Si la législation juive admit l’esclavage, ce qui est assez embarrassant, quoi qu’en dise M. Wallon, pour ceux qui croient comme lui cette législation divine, il faut convenir qu’elle a fait de grands efforts pour le tempérer. On s’attendrait moins à rencontrer cette douceur à l’autre extrémité de l’Asie, dans l’empire chinois. M. Wallon cite deux ordonnances très remarquables de Kouang-Won, qui protégent la vie et la personne de l’esclave dans un langage digne du christianisme. Une autre particularité curieuse, c’est l’échelle des vertus théologales des Chinois, qui compte pour une faute le fait de réprimander injustement ses esclaves ; les voir malades et ne pas les soigner, les accabler de travail, dix fautes ; les empêcher de se marier, cent fautes ; leur refuser de se racheter, cinquante fautes.
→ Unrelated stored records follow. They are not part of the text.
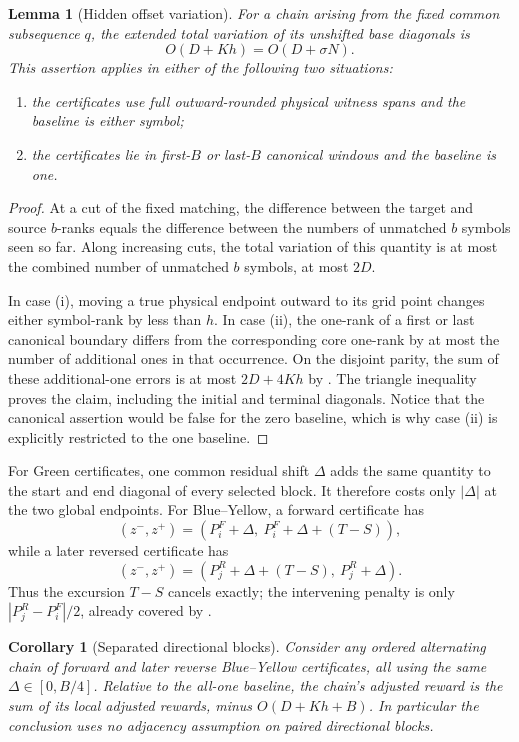 \documentclass[11pt]{article}
\newtheorem{lemma}[lemma]{Lemma}
\newtheorem{corollary}[corollary]{Corollary}
\theoremstyle{remark}
\begin{document}
\begin{lemma}[Hidden offset variation]\label{lem:TV}
For a chain arising from the fixed common subsequence $q$, the extended total
variation of its unshifted base diagonals is
\[
 O(D+Kh)=O(D+\sigma N).
\]
This assertion applies in either of the following two situations:
\begin{enumerate}[label=(\roman*)]
\item the certificates use full outward-rounded physical witness spans and
      the baseline is either symbol;
\item the certificates lie in first-$B$ or last-$B$ canonical windows and
      the baseline is one.
\end{enumerate}
\end{lemma}

\begin{proof}
At a cut of the fixed matching, the difference between the target and source
$b$-ranks equals the difference between the numbers of unmatched $b$ symbols
seen so far.  Along increasing cuts, the total variation of this quantity is
at most the combined number of unmatched $b$ symbols, at most $2D$.

In case (i), moving a true physical endpoint outward to its grid point changes
either symbol-rank by less than $h$.  In case (ii), the one-rank of a first or
last canonical boundary differs from the corresponding core one-rank by at
most the number of additional ones in that occurrence.  On the disjoint
parity, the sum of these additional-one errors is at most
$2D+4Kh$ by .  The triangle inequality proves the
claim, including the initial and terminal diagonals.  Notice that the
canonical assertion would be false for the zero baseline, which is why
case (ii) is explicitly restricted to the one baseline.
\end{proof}

For Green certificates, one common residual shift $\Delta$ adds the same
quantity to the start and end diagonal of every selected block.  It therefore
costs only $|\Delta|$ at the two global endpoints.  For Blue--Yellow, a
forward certificate has
\[
 (z^-,z^+)=(P_i^F+\Delta,\ P_i^F+\Delta+(T-S)),
\]
while a later reversed certificate has
\[
 (z^-,z^+)=(P_j^R+\Delta+(T-S),\ P_j^R+\Delta).
\]
Thus the excursion $T-S$ cancels exactly; the intervening penalty is only
$|P_j^R-P_i^F|/2$, already covered by .

\begin{corollary}[Separated directional blocks]\label{cor:BY-separated}
Consider any ordered alternating chain of forward and later reverse
Blue--Yellow certificates, all using the same $\Delta\in[0,B/4]$.  Relative
to the all-one baseline, the chain's adjusted reward is the sum of its local
adjusted rewards, minus $O(D+Kh+B)$.  In particular the conclusion uses no
adjacency assumption on paired directional blocks.
\end{corollary}
\end{document}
Aussi ne rencontre-t-on pas une seule guerre servile dans les annales de la Chine, pas plus que dans celles de la Judée.

En quittant l’Orient pour la Grèce, M. Wallon rencontre les documens précis et abondans qui lui avaient manqué jusque-là, et son exposition, désormais appuyée sur des bases solides, peut se développer sur une échelle plus étendue. Un volume entier est consacré à l’étude de l’esclavage en Grèce. L’auteur examine successivement les origines de l’esclavage, la condition des classes serviles et l’influence que cette condition a exercée, soit sur ces classes elles-mêmes, soit sur le travail libre et sur la société en général. On remarquera le savant chapitre où l’auteur, après avoir distingué à Sparte deux degrés de servitude, celle des Périèques ou Laconiens et celle des Hilotes, détermine approximativement le chiffre de ces deux populations comparé à celui des citoyens libres. Voici les nombres où son calcul aboutit : 8,000 Spartiates, ou, avec les femmes et les enfans, 31,400 personnes ; 120,000 Périèques et 220,000 Hilotes ; ce qui donne une population esclave dix fois plus nombreuse que la classe libre. Ces chiffres fournissent le secret de l’extrême sévérité des lois de Lycurgue. « Le législateur, comme dit excellemment M. Wallon, avait voulu, en réglant cette société, en faire un corps plein de force, et la force lui apparut sous la figure d’un homme armé. C’est sur cet idéal qu’il forma son état. La famille, pour lui, c’est l’homme, l’homme de guerre ; le peuple, une armée ; Sparte, un camp. Ainsi, des exercices et point de travail. »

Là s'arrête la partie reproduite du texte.